As the rest of the town thronged to hear more of the same from a beleaguered André de Ruyter Zooming into Franschhoek from his secret hideout, a confident and enthused Zibi held forth with sufficient grace and know-how to silence one of the most representative audiences at the LitFest. Where question time was limited and often reduced to a limp formality at most of the events we attended, there was no lack of hands demanding interaction here.
Maytham highlighted the salient points of Zibi’s Manifesto: A New Vision for South Africa, which lays out the ground rules for an “ethical and accountable” political dispensation. Much was made of the differences between a political party and a movement but it was clear that Zibi’s vision entailed working for change from the bottom up instead of the other way round.
On the way back from the Huguenot monument on the last night, I was halted by an image staring at me through the display window of the Aity Gallery. The portrait by Thembalethu Manqunyana exuded a riotous jumble of bright, flat Norman Catherine-like colouring but with a little less playfulness. Then, what initially appeared to be a grimacing indictment of its surroundings in an apt summary of the past few days and the sorry state of our nation in general, slowly morphed into a more accommodating grin.
The more I “saw” the picture, the more it expressed an understated exuberance. Until the character, elephantine limbs and all, eventually seemed poised to break out of the frame and skip for joy into a hospitable eternity.

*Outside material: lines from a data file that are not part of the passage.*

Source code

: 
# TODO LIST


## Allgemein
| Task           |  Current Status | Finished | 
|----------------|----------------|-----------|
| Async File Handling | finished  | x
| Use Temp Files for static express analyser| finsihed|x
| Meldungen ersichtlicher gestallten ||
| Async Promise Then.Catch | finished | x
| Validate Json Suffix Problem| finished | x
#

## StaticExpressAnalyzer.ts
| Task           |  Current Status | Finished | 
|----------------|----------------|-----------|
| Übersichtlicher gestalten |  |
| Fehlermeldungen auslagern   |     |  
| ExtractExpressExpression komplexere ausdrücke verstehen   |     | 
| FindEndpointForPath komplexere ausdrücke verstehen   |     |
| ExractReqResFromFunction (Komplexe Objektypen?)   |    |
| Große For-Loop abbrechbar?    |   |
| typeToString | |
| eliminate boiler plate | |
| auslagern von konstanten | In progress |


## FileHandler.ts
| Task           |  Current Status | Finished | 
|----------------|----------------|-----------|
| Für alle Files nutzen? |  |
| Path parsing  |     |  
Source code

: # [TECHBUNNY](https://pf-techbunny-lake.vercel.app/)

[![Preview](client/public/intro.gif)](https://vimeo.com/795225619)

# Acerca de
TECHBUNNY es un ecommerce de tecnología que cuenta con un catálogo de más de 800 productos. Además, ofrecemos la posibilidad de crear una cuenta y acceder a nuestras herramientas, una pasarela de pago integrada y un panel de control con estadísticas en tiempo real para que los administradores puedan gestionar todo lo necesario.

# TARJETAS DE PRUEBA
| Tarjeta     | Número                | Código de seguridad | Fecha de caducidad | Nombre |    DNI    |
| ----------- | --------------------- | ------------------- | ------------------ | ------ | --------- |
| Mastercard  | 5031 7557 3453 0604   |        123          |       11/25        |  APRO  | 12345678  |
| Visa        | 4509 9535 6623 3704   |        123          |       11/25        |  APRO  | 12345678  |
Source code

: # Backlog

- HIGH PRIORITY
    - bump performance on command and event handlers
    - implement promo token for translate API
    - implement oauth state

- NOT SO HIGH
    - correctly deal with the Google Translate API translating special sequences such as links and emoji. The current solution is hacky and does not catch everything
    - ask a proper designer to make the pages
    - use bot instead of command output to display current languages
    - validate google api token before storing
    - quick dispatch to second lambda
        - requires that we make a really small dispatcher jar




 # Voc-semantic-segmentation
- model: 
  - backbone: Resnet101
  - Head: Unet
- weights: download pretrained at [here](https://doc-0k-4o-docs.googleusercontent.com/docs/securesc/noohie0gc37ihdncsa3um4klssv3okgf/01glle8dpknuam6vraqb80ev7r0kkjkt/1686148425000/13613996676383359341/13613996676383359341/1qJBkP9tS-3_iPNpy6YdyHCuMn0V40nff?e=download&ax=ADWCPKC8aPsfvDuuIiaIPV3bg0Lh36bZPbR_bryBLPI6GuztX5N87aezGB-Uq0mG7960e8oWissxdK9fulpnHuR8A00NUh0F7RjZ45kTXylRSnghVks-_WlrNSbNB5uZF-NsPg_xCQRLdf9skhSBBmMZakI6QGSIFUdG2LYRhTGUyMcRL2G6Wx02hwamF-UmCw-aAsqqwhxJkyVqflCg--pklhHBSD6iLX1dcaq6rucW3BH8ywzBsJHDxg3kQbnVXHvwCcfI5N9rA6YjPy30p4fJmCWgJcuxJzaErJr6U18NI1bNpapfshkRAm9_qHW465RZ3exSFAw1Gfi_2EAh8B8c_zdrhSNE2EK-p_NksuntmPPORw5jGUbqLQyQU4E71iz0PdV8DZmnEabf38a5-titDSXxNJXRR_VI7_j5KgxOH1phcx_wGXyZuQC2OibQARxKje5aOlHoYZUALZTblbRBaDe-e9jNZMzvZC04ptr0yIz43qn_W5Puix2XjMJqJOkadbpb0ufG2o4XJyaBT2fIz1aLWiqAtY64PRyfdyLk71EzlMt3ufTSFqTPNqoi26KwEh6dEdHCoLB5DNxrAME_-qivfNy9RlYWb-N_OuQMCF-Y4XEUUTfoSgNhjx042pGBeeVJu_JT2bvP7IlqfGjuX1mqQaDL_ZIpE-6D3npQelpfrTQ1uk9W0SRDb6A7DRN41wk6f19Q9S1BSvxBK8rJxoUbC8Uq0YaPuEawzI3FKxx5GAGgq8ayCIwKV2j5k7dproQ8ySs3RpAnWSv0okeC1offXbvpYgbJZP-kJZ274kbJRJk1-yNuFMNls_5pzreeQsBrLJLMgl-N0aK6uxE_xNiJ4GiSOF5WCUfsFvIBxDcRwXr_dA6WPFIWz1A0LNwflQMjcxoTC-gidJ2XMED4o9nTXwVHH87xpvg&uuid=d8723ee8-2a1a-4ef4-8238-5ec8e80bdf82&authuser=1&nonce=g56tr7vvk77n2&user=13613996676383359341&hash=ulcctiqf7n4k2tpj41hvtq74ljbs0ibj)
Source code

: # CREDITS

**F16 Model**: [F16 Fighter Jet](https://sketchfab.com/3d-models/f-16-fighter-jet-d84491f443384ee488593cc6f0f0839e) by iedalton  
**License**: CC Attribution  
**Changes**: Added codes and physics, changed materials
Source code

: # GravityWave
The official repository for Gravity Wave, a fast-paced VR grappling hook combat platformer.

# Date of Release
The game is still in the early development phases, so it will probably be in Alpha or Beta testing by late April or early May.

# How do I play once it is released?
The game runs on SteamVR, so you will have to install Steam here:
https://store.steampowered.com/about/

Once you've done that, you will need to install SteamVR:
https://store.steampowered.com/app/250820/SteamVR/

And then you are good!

And striding off into a cold sunset through the residue of the festivities, I too was forced to smile. “Perhaps there could be a place for the literary-inclined filthy rich in a future South Africa,” I thought. “If they don’t leave town too much and remain confined to their cabernet-laced cage right here in this magnificent mountainous stronghold.” Hell, there might even be a place for the miserable descendants of evil autocrats like Armand du Plessis.